» **WORK ITEM**
Search the data for the string "Haskell", and report each line where it is found.
RECORDS FOR THE TASK START
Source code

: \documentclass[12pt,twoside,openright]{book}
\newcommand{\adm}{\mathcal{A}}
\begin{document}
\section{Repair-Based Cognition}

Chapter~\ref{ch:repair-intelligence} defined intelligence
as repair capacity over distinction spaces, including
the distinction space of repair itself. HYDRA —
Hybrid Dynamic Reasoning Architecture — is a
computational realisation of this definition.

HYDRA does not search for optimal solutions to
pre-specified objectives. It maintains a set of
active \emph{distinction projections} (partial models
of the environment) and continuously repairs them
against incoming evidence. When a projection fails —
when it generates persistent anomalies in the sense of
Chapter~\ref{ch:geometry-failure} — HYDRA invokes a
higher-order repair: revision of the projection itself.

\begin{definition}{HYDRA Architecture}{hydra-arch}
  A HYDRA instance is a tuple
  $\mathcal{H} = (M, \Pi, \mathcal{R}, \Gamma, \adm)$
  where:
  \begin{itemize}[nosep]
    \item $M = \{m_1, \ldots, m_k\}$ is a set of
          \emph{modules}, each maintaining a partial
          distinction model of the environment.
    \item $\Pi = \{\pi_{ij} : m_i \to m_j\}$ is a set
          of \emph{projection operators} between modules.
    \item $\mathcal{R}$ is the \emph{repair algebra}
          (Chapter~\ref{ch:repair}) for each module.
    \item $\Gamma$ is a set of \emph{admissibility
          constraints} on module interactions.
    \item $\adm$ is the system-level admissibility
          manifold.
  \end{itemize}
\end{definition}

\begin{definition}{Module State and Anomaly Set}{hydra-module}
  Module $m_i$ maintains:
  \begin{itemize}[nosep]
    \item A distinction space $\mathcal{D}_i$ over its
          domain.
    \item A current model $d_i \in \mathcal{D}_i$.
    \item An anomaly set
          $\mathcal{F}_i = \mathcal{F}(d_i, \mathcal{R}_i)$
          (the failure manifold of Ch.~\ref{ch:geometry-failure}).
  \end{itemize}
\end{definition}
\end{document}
RECORDS FOR THE TASK END
RECORDS FOR THE TASK START
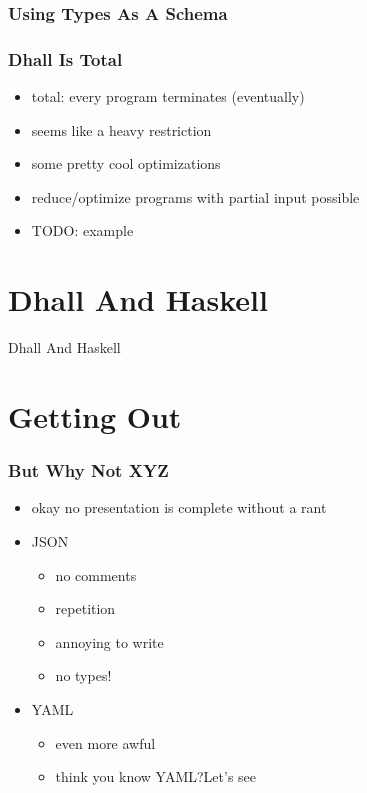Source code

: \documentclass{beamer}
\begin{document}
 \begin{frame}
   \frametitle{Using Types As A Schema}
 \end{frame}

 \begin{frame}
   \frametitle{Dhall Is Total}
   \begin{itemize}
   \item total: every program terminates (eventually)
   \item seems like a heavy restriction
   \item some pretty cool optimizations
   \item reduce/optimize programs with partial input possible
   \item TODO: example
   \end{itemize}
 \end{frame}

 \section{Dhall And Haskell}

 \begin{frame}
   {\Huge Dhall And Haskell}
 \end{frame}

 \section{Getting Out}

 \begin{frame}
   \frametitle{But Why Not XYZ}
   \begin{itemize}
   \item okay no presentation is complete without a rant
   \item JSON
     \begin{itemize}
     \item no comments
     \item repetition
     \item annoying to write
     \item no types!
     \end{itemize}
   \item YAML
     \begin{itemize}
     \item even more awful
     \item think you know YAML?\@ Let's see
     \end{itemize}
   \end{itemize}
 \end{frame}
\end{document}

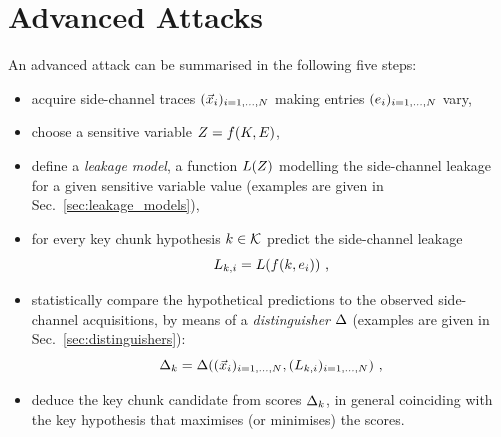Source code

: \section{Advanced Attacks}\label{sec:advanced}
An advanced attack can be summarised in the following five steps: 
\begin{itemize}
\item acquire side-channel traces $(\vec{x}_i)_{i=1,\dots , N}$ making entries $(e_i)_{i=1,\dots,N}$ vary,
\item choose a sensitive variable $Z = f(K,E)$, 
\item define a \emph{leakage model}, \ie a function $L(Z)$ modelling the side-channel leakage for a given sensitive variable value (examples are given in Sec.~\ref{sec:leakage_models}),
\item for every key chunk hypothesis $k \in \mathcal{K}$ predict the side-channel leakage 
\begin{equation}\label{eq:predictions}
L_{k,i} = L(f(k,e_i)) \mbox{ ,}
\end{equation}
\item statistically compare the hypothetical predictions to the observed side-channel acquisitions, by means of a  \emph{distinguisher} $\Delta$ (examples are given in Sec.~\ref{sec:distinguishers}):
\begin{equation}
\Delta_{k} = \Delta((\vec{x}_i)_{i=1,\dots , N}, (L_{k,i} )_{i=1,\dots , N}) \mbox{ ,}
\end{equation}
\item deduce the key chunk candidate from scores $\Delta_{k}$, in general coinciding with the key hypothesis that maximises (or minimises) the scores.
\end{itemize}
RECORDS FOR THE TASK END
» **ANSWER SPACE**
 \section{Dhall And Haskell}
   {\Huge Dhall And Haskell}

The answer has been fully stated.